Maria Gulia Marini: it deals with youth’, the age of passions in the post covid era, with immense thanks to the kids who sacrificed a year of their existence for us, and who are still paying for the trauma of that 2020: talks about old age, and tries to figure out how remarriage homes can be made kinder and more comfortable with examples of narrative medicine, and then talks about death, a chapter is devoted to the “violence of nature” the limitation placed on human beings: and how the subtraction of time from mourning and rituals are acts of violence toward what remains.
Benedetta D’Astolto: the two key messages you want to leave us with?
Maria Giulia Marini: the first is that of Slow violence, a term borrowed from environmentalists: day after day with almost imperceptible violence we continue to do damage to the planet and local populations. I have included this term in health care because Slow violence itself happens every day in clinics, in places of care, and is partly dictated by excessive bureaucracy and partly dictated by unsatisfactory and biased humanities training to future physicians and future caregivers. Evidence-based medicine is sometimes In opposition to what are the best choices for the patient. This happens unconsciously but imperceptibly.
The second message is in the final chapter, where I mention the importance of intersecting narrative medicine and nonviolent communication with multiple intelligences: the challenge is to be able to benefit in even a short time from the other intelligences, not only the logical-rational, and the linguistic and the dimensional intelligences: there is the body intelligence to understand the nonverbal language of the person we are caring for, the intrapersonal intelligence to understand our own emotions, the interpersonal intelligence, to understand the emotions of the other, the natural intelligence to understand what life cycle the person we are caring for is in, and the existential intelligence that rests on the foundational values of the other.
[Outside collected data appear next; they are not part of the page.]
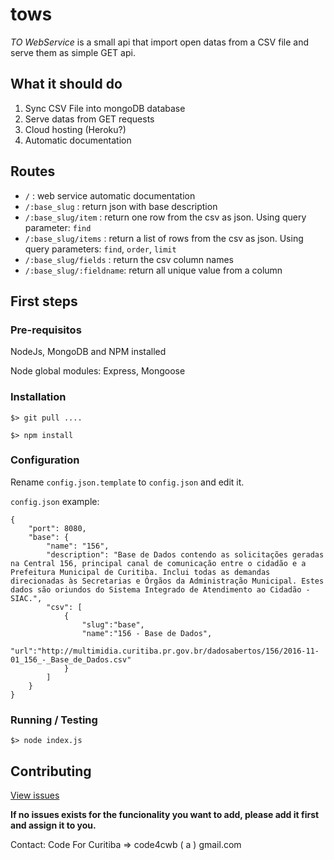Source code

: # tows

*TO WebService* is a small api that import open datas from a CSV file and serve them as simple GET api.

## What it should do

 1. Sync CSV File into mongoDB database
 2. Serve datas from GET requests
 3. Cloud hosting (Heroku?)
 4. Automatic documentation
 
## Routes

 - `/` : web service automatic documentation
 - `/:base_slug` : return json with base description
 - `/:base_slug/item` : return one row from the csv as json. Using query parameter: `find`
 - `/:base_slug/items` : return a list of rows from the csv as json. Using query parameters: `find`, `order`, `limit`
 - `/:base_slug/fields` : return the csv column names
 - `/:base_slug/:fieldname`: return all unique value from a column

## First steps

### Pre-requisitos

NodeJs, MongoDB and NPM installed

Node global modules: Express, Mongoose

### Installation

`$> git pull ....`

`$> npm install`

### Configuration

Rename `config.json.template` to `config.json` and edit it.

`config.json` example:
```
{
	"port": 8080,
	"base": {
		"name": "156",
		"description": "Base de Dados contendo as solicitações geradas na Central 156, principal canal de comunicação entre o cidadão e a Prefeitura Municipal de Curitiba. Inclui todas as demandas direcionadas às Secretarias e Órgãos da Administração Municipal. Estes dados são oriundos do Sistema Integrado de Atendimento ao Cidadão - SIAC.",
		"csv": [
			{
				"slug":"base",
				"name":"156 - Base de Dados",
				"url":"http://multimidia.curitiba.pr.gov.br/dadosabertos/156/2016-11-01_156_-_Base_de_Dados.csv"
			}
		]
	}
}
```

### Running / Testing

`$> node index.js`

## Contributing

[View issues](https://github.com/CodeForCuritiba/tows/issues)

**If no issues exists for the funcionality you want to add, please add it first and assign it to you.**

Contact: 
Code For Curitiba => code4cwb ( a ) gmail.com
We therefore bring peace and ward off violence by introjecting ethical concepts of respect for the beliefs of the person in front of us. Only by not prevaricating with our protocols and certainties can we make room for nonviolent communication that will lead to a viable ecosystem with less conflict is greater well-being.
Benedetta D’Astolto: There are also literary quotes and moments of practice, would you like to tell us about them?
Maria Giulia Marini: I took up the epilogue of Shakespeare’s The Tempest to explain what nonviolent communication is, a few poems by Emily Dickinson to describe the hikikomori syndrome, Sophocles’ Antigone to describe the brutality of stolen and denied rituals, Alice in Wonderland to talk about power and language, Isaac Asimov with I Robot to talk about artificial intelligence in this last case: I think that literature is extraordinarily evocative and can be balanced is integrated with authentic narratives of care and illness precisely the moments of practice are just as fundamental as reading the other parts: I want memory to be exercised, as well as reflection that only happens by asking questions about what has been read and how we operate on a daily basis with respect to the issue of violence and peace in our professional organizations. There are many questions where I open the scenarios to what I could have done differently, what could have happened if… This is a conditional reflection that does not wish to be judgmental but is meant to be an invitation to creative intelligence so that other possibilities and parallel worlds that are more sustainable, more vital, and more serene may emerge. Analogically, it will then be the readers who will bring back into our lives what they have learned from the other thought worlds they have created.